**Problem to solve**:
Every line of the data must be set down exactly as shown.

Collected data
-- -- --
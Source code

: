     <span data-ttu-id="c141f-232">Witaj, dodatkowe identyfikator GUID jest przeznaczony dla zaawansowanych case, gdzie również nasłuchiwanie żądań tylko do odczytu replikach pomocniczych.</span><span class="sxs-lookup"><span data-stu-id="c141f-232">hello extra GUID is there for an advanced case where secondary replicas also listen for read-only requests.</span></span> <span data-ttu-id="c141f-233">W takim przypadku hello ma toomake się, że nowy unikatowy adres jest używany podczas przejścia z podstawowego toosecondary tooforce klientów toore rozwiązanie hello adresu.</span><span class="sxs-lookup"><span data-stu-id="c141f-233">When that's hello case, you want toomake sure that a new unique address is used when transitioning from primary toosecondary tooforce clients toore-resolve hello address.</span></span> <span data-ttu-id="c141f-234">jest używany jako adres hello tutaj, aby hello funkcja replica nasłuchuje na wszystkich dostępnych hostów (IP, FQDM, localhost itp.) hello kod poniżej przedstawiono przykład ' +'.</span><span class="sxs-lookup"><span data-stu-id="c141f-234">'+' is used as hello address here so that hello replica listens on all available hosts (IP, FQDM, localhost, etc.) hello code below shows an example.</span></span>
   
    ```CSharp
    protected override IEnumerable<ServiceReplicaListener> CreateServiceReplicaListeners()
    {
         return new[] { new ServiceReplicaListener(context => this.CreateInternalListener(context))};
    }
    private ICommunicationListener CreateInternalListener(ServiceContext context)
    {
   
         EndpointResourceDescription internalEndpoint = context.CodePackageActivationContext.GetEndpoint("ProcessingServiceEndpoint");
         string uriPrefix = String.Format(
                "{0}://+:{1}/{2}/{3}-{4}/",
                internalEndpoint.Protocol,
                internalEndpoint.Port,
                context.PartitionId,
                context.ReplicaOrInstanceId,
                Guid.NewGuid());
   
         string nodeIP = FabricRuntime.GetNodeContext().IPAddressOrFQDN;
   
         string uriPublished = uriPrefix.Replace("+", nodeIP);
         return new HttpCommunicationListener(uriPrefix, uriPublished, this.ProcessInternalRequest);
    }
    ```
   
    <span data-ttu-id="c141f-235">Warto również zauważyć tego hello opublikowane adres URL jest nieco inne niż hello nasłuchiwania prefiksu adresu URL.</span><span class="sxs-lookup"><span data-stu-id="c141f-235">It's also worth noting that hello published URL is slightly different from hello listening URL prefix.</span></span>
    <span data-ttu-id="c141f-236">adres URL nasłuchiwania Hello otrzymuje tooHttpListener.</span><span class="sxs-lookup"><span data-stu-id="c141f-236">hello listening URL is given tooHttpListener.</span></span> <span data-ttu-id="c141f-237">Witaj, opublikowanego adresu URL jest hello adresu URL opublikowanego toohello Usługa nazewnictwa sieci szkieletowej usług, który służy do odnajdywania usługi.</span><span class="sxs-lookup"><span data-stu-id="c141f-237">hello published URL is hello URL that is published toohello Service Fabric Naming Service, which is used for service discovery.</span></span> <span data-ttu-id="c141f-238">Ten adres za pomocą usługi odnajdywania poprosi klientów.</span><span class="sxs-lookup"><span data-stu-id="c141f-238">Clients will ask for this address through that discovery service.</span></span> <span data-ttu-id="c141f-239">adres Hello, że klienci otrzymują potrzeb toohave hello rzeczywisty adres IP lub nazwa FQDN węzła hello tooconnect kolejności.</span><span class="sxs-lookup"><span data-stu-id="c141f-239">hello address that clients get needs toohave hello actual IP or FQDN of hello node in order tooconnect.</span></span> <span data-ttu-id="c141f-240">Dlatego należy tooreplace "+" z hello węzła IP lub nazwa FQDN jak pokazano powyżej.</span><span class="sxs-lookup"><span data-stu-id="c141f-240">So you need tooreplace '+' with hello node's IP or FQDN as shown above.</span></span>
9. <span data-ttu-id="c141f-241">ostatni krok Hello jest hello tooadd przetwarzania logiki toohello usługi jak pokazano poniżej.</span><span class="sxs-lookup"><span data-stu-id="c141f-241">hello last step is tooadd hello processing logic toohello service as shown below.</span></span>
-- -- --
**Exercise output**:
Source code

:     <span data-ttu-id="c141f-232">Witaj, dodatkowe identyfikator GUID jest przeznaczony dla zaawansowanych case, gdzie również nasłuchiwanie żądań tylko do odczytu replikach pomocniczych.</span><span class="sxs-lookup"><span data-stu-id="c141f-232">hello extra GUID is there for an advanced case where secondary replicas also listen for read-only requests.</span></span> <span data-ttu-id="c141f-233">W takim przypadku hello ma toomake się, że nowy unikatowy adres jest używany podczas przejścia z podstawowego toosecondary tooforce klientów toore rozwiązanie hello adresu.</span><span class="sxs-lookup"><span data-stu-id="c141f-233">When that's hello case, you want toomake sure that a new unique address is used when transitioning from primary toosecondary tooforce clients toore-resolve hello address.</span></span> <span data-ttu-id="c141f-234">jest używany jako adres hello tutaj, aby hello funkcja replica nasłuchuje na wszystkich dostępnych hostów (IP, FQDM, localhost itp.) hello kod poniżej przedstawiono przykład ' +'.</span><span class="sxs-lookup"><span data-stu-id="c141f-234">'+' is used as hello address here so that hello replica listens on all available hosts (IP, FQDM, localhost, etc.) hello code below shows an example.</span></span>
   
    ```CSharp
    protected override IEnumerable<ServiceReplicaListener> CreateServiceReplicaListeners()
    {
         return new[] { new ServiceReplicaListener(context => this.CreateInternalListener(context))};
    }
    private ICommunicationListener CreateInternalListener(ServiceContext context)
    {
   
         EndpointResourceDescription internalEndpoint = context.CodePackageActivationContext.GetEndpoint("ProcessingServiceEndpoint");
         string uriPrefix = String.Format(
                "{0}://+:{1}/{2}/{3}-{4}/",
                internalEndpoint.Protocol,
                internalEndpoint.Port,
                context.PartitionId,
                context.ReplicaOrInstanceId,
                Guid.NewGuid());
   
         string nodeIP = FabricRuntime.GetNodeContext().IPAddressOrFQDN;
   
         string uriPublished = uriPrefix.Replace("+", nodeIP);
         return new HttpCommunicationListener(uriPrefix, uriPublished, this.ProcessInternalRequest);
    }
    ```
   
    <span data-ttu-id="c141f-235">Warto również zauważyć tego hello opublikowane adres URL jest nieco inne niż hello nasłuchiwania prefiksu adresu URL.</span><span class="sxs-lookup"><span data-stu-id="c141f-235">It's also worth noting that hello published URL is slightly different from hello listening URL prefix.</span></span>
    <span data-ttu-id="c141f-236">adres URL nasłuchiwania Hello otrzymuje tooHttpListener.</span><span class="sxs-lookup"><span data-stu-id="c141f-236">hello listening URL is given tooHttpListener.</span></span> <span data-ttu-id="c141f-237">Witaj, opublikowanego adresu URL jest hello adresu URL opublikowanego toohello Usługa nazewnictwa sieci szkieletowej usług, który służy do odnajdywania usługi.</span><span class="sxs-lookup"><span data-stu-id="c141f-237">hello published URL is hello URL that is published toohello Service Fabric Naming Service, which is used for service discovery.</span></span> <span data-ttu-id="c141f-238">Ten adres za pomocą usługi odnajdywania poprosi klientów.</span><span class="sxs-lookup"><span data-stu-id="c141f-238">Clients will ask for this address through that discovery service.</span></span> <span data-ttu-id="c141f-239">adres Hello, że klienci otrzymują potrzeb toohave hello rzeczywisty adres IP lub nazwa FQDN węzła hello tooconnect kolejności.</span><span class="sxs-lookup"><span data-stu-id="c141f-239">hello address that clients get needs toohave hello actual IP or FQDN of hello node in order tooconnect.</span></span> <span data-ttu-id="c141f-240">Dlatego należy tooreplace "+" z hello węzła IP lub nazwa FQDN jak pokazano powyżej.</span><span class="sxs-lookup"><span data-stu-id="c141f-240">So you need tooreplace '+' with hello node's IP or FQDN as shown above.</span></span>
9. <span data-ttu-id="c141f-241">ostatni krok Hello jest hello tooadd przetwarzania logiki toohello usługi jak pokazano poniżej.</span><span class="sxs-lookup"><span data-stu-id="c141f-241">hello last step is tooadd hello processing logic toohello service as shown below.</span></span>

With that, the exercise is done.